Jazz interview with jazz guitarist Gabriel Espinosa. An interview by email in writing.
JazzBluesNews.Space: – First let’s start with where you grew up, and what got you interested in music?
Gabriel Espinosa: – I am from Merida, Yucatan Mexico. My mother introduced me to music when I was six years old.
JBN.S: – What got you interested in picking up the guitar? What teacher or teachers helped you progress to the level of playing you have today? What made you choose the guitar?
GE: – I started playing guitar but switched to bass guitar when I was 14.
JBN.S: – How did your sound evolve over time? What did you do to find and develop your sound?
GE: – I consider myself a composer first and then a bass player. I have spent the last 50 years writing and arranging music. That is my passion.
JBN.S: – What practice routine or exercise have you developed to maintain and improve your current musical ability especially pertaining to rhythm?
GE: – I also like the brazilian music specially the bossa nova and samba. I love the music of A.C Jobin and Ivan Lins as well as the music of Mexican composer Armando Manzanero. I am also influenced by the msuic of Burt Bacharach and Cole Porter as well as the Beatles and Dave Grusin. As you can see, I am a very hybrid musician.
JBN.S: – Which harmonies and harmonic patterns do you prefer now? You’re playing is very sensitive, deft, it’s smooth, and I’d say you drift more toward harmony than dissonance. There is some dissonance there, but you use it judiciously. Is that a conscious decision or again, is it just an output of what goes in?
GE: – I love jazz and Brazilian harmonies, they are rich. I am very influenced by those two styles as well as the bolero.
JBN.S: – How to prevent disparate influences from coloring what you’re doing?
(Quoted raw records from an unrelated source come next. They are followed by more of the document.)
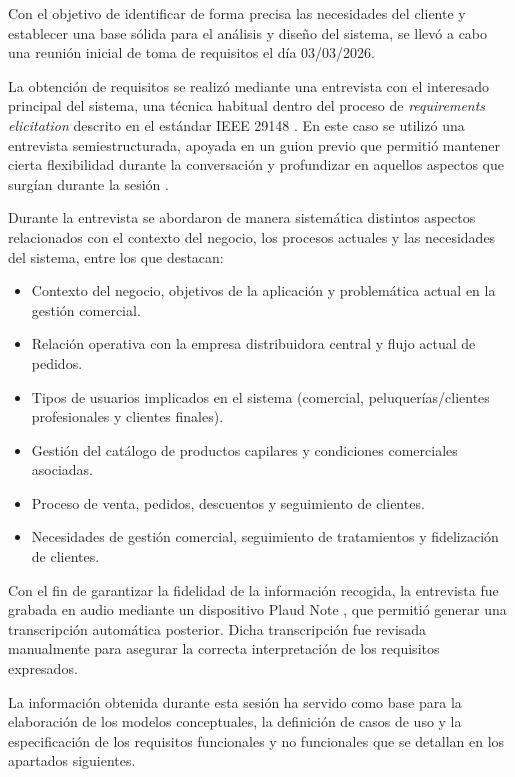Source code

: Con el objetivo de identificar de forma precisa las necesidades del cliente y establecer una base sólida para el análisis y diseño del sistema, se llevó a cabo una reunión inicial de toma de requisitos el día 03/03/2026.

La obtención de requisitos se realizó mediante una entrevista con el interesado principal del sistema, una técnica habitual dentro del proceso de \textit{requirements elicitation} descrito en el estándar IEEE 29148 \citep{ieee29148}. En este caso se utilizó una entrevista semiestructurada, apoyada en un guion previo que permitió mantener cierta flexibilidad durante la conversación y profundizar en aquellos aspectos que surgían durante la sesión \citep[pp.~104--106]{sommerville}.

Durante la entrevista se abordaron de manera sistemática distintos aspectos relacionados con el contexto del negocio, los procesos actuales y las necesidades del sistema, entre los que destacan:

\begin{itemize}
    \item Contexto del negocio, objetivos de la aplicación y problemática actual en la gestión comercial.
    \item Relación operativa con la empresa distribuidora central y flujo actual de pedidos.
    \item Tipos de usuarios implicados en el sistema (comercial, peluquerías/clientes profesionales y clientes finales).
    \item Gestión del catálogo de productos capilares y condiciones comerciales asociadas.
    \item Proceso de venta, pedidos, descuentos y seguimiento de clientes.
    \item Necesidades de gestión comercial, seguimiento de tratamientos y fidelización de clientes.
\end{itemize}

Con el fin de garantizar la fidelidad de la información recogida, la entrevista fue grabada en audio mediante un dispositivo Plaud Note \citep{plaudnote}, que permitió generar una transcripción automática posterior. Dicha transcripción fue revisada manualmente para asegurar la correcta interpretación de los requisitos expresados.

La información obtenida durante esta sesión ha servido como base para la elaboración de los modelos conceptuales, la definición de casos de uso y la especificación de los requisitos funcionales y no funcionales que se detallan en los apartados siguientes.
GE: – I do have influences like everybody but I think than in the last 10 years I have created my own style.
JBN.S: – What do you love most about your new album 2018: <Nostalgias De Mi Vida – Nostalgia Of My Life>, how it was formed and what you are working on today.
GE: – I think that this is my favorite album so far. I am blessed by the members of the band, Kim Nazarian and the arrangers. It is a very happy album with some beautiful Nostalgia.
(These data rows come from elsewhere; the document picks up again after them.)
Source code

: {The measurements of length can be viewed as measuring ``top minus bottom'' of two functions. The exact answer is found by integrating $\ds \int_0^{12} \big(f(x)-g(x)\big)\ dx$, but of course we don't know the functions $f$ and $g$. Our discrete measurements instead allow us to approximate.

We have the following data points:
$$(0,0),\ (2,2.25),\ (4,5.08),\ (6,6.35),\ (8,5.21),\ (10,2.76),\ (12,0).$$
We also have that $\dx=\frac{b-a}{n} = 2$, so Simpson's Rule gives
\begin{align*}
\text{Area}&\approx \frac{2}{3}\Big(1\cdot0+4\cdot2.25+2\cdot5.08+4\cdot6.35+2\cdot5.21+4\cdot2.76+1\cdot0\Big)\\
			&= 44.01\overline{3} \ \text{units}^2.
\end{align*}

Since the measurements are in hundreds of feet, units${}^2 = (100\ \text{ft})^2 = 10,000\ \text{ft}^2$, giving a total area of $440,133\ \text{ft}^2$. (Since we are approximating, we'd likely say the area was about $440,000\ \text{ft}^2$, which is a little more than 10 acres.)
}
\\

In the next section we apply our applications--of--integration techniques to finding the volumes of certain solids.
JBN.S: – What’s the balance in music between intellect and soul?
GE: – I think that the Nostalgia answers that questions.
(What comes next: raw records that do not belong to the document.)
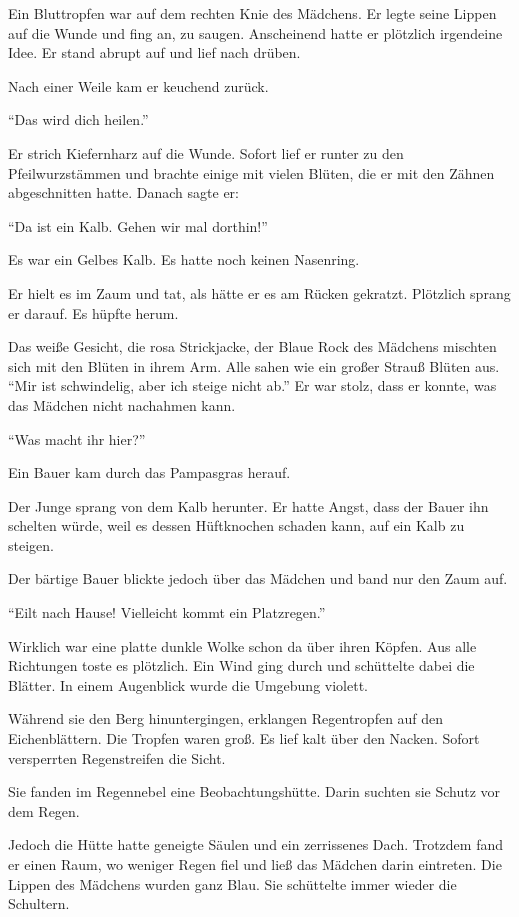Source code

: \documentclass[prd,a4paper,12pt,tightenlines,notitlepage,nofootinbib]{revtex4-1}
\begin{document}
Ein Bluttropfen war auf
dem rechten Knie des Mädchens.  Er legte seine Lippen auf die Wunde und fing an,
zu saugen.  Anscheinend hatte er plötzlich irgendeine Idee.  Er stand abrupt auf
und lief nach drüben.

Nach einer Weile kam er keuchend zurück.

"`Das wird dich heilen."'

Er strich Kiefernharz auf die Wunde.  Sofort
lief er runter zu den Pfeilwurzstämmen und brachte einige mit vielen
Blüten, die er mit den Zähnen abgeschnitten hatte.  Danach sagte er:

"`Da ist ein Kalb. Gehen wir mal dorthin!"'

Es war ein Gelbes Kalb.  Es hatte noch keinen
Nasenring.

Er hielt es im Zaum und tat, als hätte er es am Rücken
gekratzt.  Plötzlich sprang er darauf.  Es hüpfte herum.

Das weiße Gesicht, die rosa Strickjacke, der Blaue Rock des
Mädchens mischten sich mit den Blüten in ihrem Arm.  Alle sahen wie
ein großer Strauß Blüten aus.  "`Mir ist schwindelig, aber ich steige nicht
ab."'  Er war stolz, dass er konnte, was das Mädchen nicht nachahmen kann.

"`Was macht ihr hier?"'

Ein Bauer kam durch das Pampasgras herauf.

Der
Junge sprang von dem Kalb herunter.  Er hatte Angst, dass der Bauer ihn schelten
würde, weil es dessen Hüftknochen schaden kann, auf ein Kalb zu steigen.

Der
bärtige Bauer blickte jedoch über das Mädchen und band nur den Zaum
auf.

"`Eilt nach Hause!  Vielleicht kommt ein Platzregen."'

Wirklich
war eine platte dunkle Wolke schon da über ihren Köpfen. Aus alle
Richtungen toste es plötzlich.  Ein Wind ging durch und
schüttelte dabei die Blätter.  In einem Augenblick wurde die Umgebung violett.

Während sie den Berg hinuntergingen, erklangen Regentropfen
auf den Eichenblättern.
Die Tropfen waren groß.  Es lief kalt über den Nacken. %
Sofort versperrten Regenstreifen die Sicht.

Sie fanden im
Regennebel eine Beobachtungshütte.  Darin suchten sie Schutz vor dem Regen.

Jedoch die Hütte hatte geneigte Säulen und ein zerrissenes
Dach.  Trotzdem fand er einen Raum, wo weniger Regen fiel und ließ das Mädchen
darin eintreten.  Die Lippen des Mädchens wurden ganz Blau.
Sie schüttelte immer wieder die Schultern.
\end{document}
JBN.S: – There’s a two-way relationship between audience and artist; you’re okay with giving the people what they want?
GE: – I don’ t write for the audience in mind, I just write what comes to me and it is always very friendly for the audience.
JBN.S: – Please any memories from gigs, jams, open acts and studio sessions which you’d like to share with us?
GE: – The joy of being in the studio recording my music with fantastic musicians and singers like: Antonio Sanchez, Anat Cohen, Tierney Sutton, Kim Nazarian, Romero Lubambo, Claudio Roditi, Misha Tsiganov, Mauricio Zottarelli, Adriano Santos, Helio Alves, Jim Seeley, Alison Wedding and many others.
JBN.S: – How can we get young people interested in jazz when most of the standard tunes are half a century old?
GE: – We got to expose them to the American Jazz song book and hopefully they will enjoy that music and start writing their own. I have a chance to do that because I have been teaching at a couple of colleges for many years and I see some of my students are discovering the beauty of jazz.
JBN.S: – John Coltrane said that music was his spirit. How do you understand the spirit and the meaning of life?
GE: – For me, music is my spirit and I am blessed to be able to share that spirit with my students.
JBN.S: – If you could change one thing in the musical world and it would become a reality, what would that be?
GE: – Music should bring happiness, music should heal. Everybody is doing what they believe in, we are all in this together and I love the diversity in music.
JBN.S: – Who do you find yourself listening to these days?
GE: – Stacey Kent new album, Alyssa Allgood, Ivan Lins.
JBN.S: – Let’s take a trip with a time machine, so where and why would you really wanna go?
GE: – On the script I am living the time and place that corresponds me. I don’t want to live in the past or future.I am here to write my part of the story.